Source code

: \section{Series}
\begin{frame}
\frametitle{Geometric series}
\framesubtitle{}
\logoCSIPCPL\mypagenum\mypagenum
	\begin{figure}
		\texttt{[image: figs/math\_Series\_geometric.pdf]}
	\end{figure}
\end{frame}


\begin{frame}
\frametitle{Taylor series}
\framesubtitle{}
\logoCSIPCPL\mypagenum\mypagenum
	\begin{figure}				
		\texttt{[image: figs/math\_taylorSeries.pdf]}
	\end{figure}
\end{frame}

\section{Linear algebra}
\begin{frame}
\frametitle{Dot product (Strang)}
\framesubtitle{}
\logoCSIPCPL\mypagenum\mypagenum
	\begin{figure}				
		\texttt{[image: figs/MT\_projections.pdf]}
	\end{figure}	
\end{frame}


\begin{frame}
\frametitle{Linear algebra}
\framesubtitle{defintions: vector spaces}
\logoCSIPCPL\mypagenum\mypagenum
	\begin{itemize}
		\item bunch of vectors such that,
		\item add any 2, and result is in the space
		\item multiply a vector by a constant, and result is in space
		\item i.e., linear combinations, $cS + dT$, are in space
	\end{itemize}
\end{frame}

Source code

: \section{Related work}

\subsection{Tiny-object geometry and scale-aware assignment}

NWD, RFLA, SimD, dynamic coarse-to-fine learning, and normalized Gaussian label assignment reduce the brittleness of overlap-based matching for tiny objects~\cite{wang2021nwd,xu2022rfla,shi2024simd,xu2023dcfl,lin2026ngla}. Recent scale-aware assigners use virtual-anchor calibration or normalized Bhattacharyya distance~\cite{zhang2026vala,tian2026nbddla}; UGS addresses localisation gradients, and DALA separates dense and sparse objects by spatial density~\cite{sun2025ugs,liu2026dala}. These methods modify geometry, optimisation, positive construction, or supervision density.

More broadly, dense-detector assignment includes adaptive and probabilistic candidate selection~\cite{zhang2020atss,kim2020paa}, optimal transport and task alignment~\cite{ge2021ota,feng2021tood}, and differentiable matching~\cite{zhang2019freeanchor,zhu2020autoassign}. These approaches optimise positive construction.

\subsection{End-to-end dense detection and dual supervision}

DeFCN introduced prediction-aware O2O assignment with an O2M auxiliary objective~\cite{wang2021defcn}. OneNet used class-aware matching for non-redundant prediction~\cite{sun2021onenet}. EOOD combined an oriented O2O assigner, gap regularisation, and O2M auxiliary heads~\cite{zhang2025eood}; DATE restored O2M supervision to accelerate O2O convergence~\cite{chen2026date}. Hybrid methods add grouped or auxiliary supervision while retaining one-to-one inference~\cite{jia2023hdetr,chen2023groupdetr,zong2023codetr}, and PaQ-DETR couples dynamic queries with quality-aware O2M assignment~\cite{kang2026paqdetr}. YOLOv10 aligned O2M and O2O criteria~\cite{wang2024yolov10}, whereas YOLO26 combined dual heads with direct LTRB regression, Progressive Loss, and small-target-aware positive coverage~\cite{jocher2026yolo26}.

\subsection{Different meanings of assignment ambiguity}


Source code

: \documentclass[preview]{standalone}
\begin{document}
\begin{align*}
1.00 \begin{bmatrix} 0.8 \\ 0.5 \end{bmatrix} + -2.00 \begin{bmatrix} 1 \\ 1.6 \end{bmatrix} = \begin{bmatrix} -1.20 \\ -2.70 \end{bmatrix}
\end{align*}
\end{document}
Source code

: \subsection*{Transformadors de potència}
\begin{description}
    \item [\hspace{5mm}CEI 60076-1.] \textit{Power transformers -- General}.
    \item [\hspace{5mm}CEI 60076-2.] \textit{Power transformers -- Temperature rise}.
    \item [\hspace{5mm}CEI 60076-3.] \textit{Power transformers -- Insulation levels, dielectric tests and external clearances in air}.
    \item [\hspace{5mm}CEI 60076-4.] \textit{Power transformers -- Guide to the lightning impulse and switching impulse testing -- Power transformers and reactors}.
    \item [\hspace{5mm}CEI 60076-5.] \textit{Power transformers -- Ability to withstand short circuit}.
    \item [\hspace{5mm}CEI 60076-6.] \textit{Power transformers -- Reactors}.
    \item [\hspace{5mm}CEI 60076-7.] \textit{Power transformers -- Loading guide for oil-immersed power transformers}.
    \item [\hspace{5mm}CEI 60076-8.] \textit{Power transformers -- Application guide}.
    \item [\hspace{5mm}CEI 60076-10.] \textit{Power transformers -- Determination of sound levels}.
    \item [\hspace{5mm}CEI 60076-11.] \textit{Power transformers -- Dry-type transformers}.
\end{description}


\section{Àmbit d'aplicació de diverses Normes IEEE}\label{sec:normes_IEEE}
◆ ◆ ◆
Task objective: The response must repeat exactly the lines from the top of the material through the line containing "dense detection and", both included, with no other output.

Exercise solution:
Source code

: \section{Series}
\begin{frame}
\frametitle{Geometric series}
\framesubtitle{}
\logoCSIPCPL\mypagenum\mypagenum
	\begin{figure}
		\texttt{[image: figs/math\_Series\_geometric.pdf]}
	\end{figure}
\end{frame}


\begin{frame}
\frametitle{Taylor series}
\framesubtitle{}
\logoCSIPCPL\mypagenum\mypagenum
	\begin{figure}				
		\texttt{[image: figs/math\_taylorSeries.pdf]}
	\end{figure}
\end{frame}

\section{Linear algebra}
\begin{frame}
\frametitle{Dot product (Strang)}
\framesubtitle{}
\logoCSIPCPL\mypagenum\mypagenum
	\begin{figure}				
		\texttt{[image: figs/MT\_projections.pdf]}
	\end{figure}	
\end{frame}


\begin{frame}
\frametitle{Linear algebra}
\framesubtitle{defintions: vector spaces}
\logoCSIPCPL\mypagenum\mypagenum
	\begin{itemize}
		\item bunch of vectors such that,
		\item add any 2, and result is in the space
		\item multiply a vector by a constant, and result is in space
		\item i.e., linear combinations, $cS + dT$, are in space
	\end{itemize}
\end{frame}

Source code

: \section{Related work}

\subsection{Tiny-object geometry and scale-aware assignment}

NWD, RFLA, SimD, dynamic coarse-to-fine learning, and normalized Gaussian label assignment reduce the brittleness of overlap-based matching for tiny objects~\cite{wang2021nwd,xu2022rfla,shi2024simd,xu2023dcfl,lin2026ngla}. Recent scale-aware assigners use virtual-anchor calibration or normalized Bhattacharyya distance~\cite{zhang2026vala,tian2026nbddla}; UGS addresses localisation gradients, and DALA separates dense and sparse objects by spatial density~\cite{sun2025ugs,liu2026dala}. These methods modify geometry, optimisation, positive construction, or supervision density.

More broadly, dense-detector assignment includes adaptive and probabilistic candidate selection~\cite{zhang2020atss,kim2020paa}, optimal transport and task alignment~\cite{ge2021ota,feng2021tood}, and differentiable matching~\cite{zhang2019freeanchor,zhu2020autoassign}. These approaches optimise positive construction.

\subsection{End-to-end dense detection and dual supervision}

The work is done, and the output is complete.